Data excerpts
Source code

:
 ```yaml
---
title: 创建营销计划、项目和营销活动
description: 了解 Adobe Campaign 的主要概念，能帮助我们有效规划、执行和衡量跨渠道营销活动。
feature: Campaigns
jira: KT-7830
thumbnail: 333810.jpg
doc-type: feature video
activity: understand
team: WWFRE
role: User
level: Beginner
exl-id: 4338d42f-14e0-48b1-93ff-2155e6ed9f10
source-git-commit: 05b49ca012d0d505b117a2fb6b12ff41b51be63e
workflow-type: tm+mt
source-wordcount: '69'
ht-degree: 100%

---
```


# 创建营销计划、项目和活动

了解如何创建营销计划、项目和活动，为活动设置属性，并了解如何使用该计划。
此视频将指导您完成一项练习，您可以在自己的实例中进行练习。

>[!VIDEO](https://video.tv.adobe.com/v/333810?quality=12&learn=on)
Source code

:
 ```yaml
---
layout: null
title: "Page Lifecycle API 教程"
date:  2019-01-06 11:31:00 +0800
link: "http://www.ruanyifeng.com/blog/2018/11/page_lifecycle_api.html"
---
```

● **EXERCISE DIRECTIONS**
Copy each line of the records above that carries the word "项目和活动".

● **OUTPUT FOR THIS EXERCISE**
# 创建营销计划、项目和活动
了解如何创建营销计划、项目和活动，为活动设置属性，并了解如何使用该计划。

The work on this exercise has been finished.